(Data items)
━━━━

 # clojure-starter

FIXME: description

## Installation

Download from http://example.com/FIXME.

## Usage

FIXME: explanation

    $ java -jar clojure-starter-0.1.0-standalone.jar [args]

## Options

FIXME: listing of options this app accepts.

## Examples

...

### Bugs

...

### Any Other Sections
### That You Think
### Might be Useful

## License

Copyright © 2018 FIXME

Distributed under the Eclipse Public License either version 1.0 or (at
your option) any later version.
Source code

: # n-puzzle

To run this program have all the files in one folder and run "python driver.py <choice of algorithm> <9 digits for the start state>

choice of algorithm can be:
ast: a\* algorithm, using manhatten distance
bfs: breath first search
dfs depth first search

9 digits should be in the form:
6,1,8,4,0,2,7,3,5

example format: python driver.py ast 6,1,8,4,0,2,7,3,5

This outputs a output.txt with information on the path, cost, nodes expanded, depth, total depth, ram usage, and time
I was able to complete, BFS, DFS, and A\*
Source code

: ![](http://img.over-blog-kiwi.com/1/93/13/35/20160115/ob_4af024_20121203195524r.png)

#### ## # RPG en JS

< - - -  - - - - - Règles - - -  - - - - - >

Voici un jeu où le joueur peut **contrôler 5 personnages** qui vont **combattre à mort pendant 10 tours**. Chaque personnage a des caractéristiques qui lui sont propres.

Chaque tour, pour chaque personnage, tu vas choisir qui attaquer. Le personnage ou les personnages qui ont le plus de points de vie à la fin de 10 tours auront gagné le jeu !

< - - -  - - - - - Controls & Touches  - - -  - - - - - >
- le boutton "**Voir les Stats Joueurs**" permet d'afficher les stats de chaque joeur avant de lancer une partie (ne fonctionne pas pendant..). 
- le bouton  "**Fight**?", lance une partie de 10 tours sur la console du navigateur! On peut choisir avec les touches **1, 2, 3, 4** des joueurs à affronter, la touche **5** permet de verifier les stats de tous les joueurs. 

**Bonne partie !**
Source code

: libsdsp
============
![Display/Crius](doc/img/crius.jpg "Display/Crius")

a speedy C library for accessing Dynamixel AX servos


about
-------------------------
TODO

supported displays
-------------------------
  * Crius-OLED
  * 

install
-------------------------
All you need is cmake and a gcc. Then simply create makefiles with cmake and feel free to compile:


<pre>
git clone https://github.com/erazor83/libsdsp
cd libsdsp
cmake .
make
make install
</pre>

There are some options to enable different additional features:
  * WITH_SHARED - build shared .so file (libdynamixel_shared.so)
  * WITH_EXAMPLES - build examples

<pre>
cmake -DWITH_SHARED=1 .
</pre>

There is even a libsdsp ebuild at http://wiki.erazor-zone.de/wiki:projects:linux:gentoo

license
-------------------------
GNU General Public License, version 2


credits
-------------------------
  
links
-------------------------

━━━━

— Task to complete —
Answer with the number alone after tallying the lines of the entries above that contain the word "clojure".

— Solved problem —
2